Corte EDU: la negazione della CTU necessaria ad accertare il danno psichico viola il diritto a un equo processo

La Redazione
09 Febbraio 2026

Sentenza Rizzetto e altri c. Italia: la Corte EDU accerta la violazione dell'Art. 6 § 1 CEDU. Il rifiuto dei giudici nazionali di disporre una CTU per accertare il danno biologico lede il diritto alla prova e la parità delle armi, rendendo il processo non equo.

Il contenzioso trae origine da una richiesta di risarcimento danni avanzata dai familiari (genitori e fratello) di una vittima di incidente stradale. I ricorrenti lamentavano due tipologie di pregiudizio: a) danno da perdita del rapporto parentale, liquidato dai tribunali nazionali; b) danno biologico, fondato su una perizia di parte che attestava disturbi depressivi cronici (20% di invalidità per i genitori) e disturbi dell'adattamento (7% per il fratello).

I giudici di merito italiani rigettavano la richiesta degli attori di disporre una consulenza tecnica d'ufficio per accertare il danno psichico. In particolare, la Corte d'Appello aveva qualificato la richiesta di CTU come "esplorativa", sostenendo che il danno biologico potesse essere provato solo tramite evidenze cliniche oggettive e strumenti diagnostici strumentali (come TAC o risonanza magnetica).

La Corte di Cassazione, pur ammettendo che la motivazione della Corte d’appello fosse "discutibile" — in quanto «non si poteva ragionevolmente chiedere ai ricorrenti di produrre alcuna prova clinica oggettiva a sostegno della loro richiesta (…), dato che le condizioni di salute in questione non potevano essere valutate in modo obiettivo» — aveva comunque confermato il rigetto, ritenendo che i ricorrenti non avessero subito un danno biologico. Ha ritenuto la Corte che «il danno subito dai ricorrenti era stato correttamente qualificato come danno da perdita del rapporto parentale, che, sebbene indiscutibilmente grave, non era di natura tale da trascendere il suo carattere intrinseco e soddisfare i criteri di un'altra categoria di danno non patrimoniale, vale a dire il danno biologico nella forma di una malattia mentale».

La Corte di Strasburgo ha accertato la violazione dell'articolo 6 della Convenzione, rilevando preliminarmente che «i ricorrenti hanno presentato una domanda di risarcimento sia per la perdita del loro rapporto parentale che per il danno biologico; si tratta di motivi distinti, ciascuno dei quali potrebbe costituire il fondamento di un danno non patrimoniale».

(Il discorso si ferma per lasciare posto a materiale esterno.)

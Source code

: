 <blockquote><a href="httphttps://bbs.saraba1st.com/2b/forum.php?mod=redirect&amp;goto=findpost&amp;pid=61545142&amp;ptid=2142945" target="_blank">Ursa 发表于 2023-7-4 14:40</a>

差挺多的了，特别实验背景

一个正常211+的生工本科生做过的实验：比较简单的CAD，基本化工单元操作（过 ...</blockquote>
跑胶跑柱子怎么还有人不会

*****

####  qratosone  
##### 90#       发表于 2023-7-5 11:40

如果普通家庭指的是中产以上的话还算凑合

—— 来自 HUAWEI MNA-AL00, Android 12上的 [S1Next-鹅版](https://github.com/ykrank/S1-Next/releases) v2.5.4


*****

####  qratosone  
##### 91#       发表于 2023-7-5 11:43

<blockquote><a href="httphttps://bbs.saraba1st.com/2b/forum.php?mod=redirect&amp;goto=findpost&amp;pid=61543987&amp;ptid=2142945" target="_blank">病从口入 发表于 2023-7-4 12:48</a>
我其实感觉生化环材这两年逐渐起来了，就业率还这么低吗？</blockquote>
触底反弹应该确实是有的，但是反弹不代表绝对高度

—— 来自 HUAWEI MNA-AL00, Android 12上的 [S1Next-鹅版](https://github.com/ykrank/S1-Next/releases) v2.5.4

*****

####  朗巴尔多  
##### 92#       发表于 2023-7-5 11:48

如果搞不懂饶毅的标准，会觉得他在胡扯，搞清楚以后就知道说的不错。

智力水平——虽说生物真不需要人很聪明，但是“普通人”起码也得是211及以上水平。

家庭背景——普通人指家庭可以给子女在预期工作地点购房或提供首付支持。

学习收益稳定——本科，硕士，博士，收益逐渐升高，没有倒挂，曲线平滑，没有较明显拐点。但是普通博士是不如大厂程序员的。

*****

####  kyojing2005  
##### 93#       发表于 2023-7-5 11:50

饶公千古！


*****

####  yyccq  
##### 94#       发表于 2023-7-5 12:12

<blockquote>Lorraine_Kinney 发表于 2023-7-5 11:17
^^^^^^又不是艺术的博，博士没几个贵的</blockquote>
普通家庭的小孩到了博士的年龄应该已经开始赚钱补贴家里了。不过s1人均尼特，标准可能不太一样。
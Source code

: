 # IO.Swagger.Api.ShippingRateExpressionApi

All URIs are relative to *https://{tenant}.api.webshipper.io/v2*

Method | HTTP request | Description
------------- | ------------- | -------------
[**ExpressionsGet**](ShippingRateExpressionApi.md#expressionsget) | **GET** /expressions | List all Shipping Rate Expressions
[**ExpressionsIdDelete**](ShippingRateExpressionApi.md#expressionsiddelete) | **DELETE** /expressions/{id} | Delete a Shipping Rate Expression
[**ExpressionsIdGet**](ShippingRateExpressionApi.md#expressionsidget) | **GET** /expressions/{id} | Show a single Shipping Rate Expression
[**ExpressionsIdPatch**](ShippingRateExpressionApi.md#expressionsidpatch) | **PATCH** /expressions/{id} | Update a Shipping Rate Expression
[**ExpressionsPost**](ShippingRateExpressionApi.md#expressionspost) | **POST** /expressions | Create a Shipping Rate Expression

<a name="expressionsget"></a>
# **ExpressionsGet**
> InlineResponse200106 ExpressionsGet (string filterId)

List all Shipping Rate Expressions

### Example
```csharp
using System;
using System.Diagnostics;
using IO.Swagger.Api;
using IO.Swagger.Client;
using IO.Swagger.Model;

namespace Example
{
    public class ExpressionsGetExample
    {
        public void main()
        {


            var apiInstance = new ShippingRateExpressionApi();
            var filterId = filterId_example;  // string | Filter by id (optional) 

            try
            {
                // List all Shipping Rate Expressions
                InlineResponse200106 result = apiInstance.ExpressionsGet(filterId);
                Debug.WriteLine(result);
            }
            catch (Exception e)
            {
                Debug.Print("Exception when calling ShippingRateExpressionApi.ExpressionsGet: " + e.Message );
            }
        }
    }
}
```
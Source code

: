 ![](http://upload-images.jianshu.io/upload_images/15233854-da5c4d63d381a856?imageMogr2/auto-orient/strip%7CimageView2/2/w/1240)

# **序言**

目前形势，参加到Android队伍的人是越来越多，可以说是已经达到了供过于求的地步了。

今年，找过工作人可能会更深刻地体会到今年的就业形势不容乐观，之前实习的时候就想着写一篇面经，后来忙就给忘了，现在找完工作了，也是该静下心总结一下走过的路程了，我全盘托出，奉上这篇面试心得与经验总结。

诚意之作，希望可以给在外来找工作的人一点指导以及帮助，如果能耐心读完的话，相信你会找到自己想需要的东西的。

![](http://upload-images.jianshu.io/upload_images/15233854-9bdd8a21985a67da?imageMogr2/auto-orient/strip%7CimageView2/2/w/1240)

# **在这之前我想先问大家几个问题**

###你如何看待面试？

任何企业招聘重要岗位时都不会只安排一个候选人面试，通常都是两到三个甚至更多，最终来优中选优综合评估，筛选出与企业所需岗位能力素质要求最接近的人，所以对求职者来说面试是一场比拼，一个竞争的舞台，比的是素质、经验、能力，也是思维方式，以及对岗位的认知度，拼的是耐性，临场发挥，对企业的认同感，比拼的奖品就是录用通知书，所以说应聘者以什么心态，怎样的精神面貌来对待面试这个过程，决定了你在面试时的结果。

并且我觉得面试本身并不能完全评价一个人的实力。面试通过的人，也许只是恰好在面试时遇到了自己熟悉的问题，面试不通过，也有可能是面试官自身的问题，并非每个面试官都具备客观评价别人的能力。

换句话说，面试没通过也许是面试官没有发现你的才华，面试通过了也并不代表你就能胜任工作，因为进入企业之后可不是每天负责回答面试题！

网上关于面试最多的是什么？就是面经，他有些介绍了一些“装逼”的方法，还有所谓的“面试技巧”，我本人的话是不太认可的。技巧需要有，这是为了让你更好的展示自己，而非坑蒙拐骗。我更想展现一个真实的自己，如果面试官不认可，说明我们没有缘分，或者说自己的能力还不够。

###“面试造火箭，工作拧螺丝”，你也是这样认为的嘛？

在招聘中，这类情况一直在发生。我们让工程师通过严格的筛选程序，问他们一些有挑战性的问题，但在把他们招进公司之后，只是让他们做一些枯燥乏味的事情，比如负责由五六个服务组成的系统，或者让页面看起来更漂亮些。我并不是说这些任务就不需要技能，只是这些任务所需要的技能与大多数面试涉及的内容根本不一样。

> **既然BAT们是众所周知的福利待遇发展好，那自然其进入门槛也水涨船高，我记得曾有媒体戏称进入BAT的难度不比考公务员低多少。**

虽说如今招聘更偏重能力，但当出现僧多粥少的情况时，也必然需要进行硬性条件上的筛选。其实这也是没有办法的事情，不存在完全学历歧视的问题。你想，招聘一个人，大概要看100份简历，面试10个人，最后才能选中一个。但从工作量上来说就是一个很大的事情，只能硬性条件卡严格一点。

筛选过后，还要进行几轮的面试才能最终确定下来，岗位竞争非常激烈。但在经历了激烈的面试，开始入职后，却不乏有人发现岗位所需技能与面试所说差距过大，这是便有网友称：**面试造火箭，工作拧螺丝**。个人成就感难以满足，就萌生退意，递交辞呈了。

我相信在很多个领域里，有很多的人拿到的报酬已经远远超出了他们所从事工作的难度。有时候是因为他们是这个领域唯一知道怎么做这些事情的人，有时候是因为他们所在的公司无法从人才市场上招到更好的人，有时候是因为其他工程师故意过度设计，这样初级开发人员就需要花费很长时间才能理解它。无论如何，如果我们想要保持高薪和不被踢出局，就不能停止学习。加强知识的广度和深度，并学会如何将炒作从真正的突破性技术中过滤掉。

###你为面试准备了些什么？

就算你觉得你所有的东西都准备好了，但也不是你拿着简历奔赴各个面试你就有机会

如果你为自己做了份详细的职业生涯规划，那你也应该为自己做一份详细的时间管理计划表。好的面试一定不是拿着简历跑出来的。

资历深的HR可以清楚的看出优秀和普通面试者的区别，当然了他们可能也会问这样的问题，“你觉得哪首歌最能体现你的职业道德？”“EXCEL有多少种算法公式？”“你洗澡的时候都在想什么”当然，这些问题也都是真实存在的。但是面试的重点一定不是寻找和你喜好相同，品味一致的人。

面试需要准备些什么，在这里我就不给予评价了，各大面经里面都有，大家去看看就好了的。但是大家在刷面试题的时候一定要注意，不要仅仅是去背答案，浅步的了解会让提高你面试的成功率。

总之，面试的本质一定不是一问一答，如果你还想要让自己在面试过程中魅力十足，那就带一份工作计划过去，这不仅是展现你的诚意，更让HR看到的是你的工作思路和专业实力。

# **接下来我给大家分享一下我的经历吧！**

Viene stigmatizzato, in primo luogo, il fatto che i tribunali nazionali, a fronte della perizia di parte che concludeva per la sussistenza del danno biologico, non avessero nominato un perito per la valutazione medica dell’entità dei tale danno e avessero concluso che il danno subito dai ricorrenti non era stato sufficientemente grave da costituire tale specifica categoria di danno non patrimoniale.

Prosegue la Corte: «Inoltre, sebbene la Corte di cassazione avesse effettivamente riconosciuto la possibilità di accogliere la richiesta di una consulenza tecnica, essa non ha assicurato che fosse effettivamente offerta ai ricorrenti l’opportunità di avvalersi di tale valutazione. La Corte osserva inoltre che, in assenza di tale valutazione, non è chiaro quali fattori i tribunali nazionali avessero preso in considerazione nel giungere alla loro conclusione, soprattutto alla luce delle conclusioni mediche incluse nella perizia presentata dai ricorrenti, che indicavano che l’asserito danno aveva compromesso significativamente la loro integrità psicologica».

In conclusione, la Corte ha ritenuto che i ricorrenti non abbiano beneficiato di un equo processo per quanto riguarda il rifiuto dei tribunali di acquisire le prove proposte, con conseguente violazione dell’articolo 6 § 1 della Convenzione.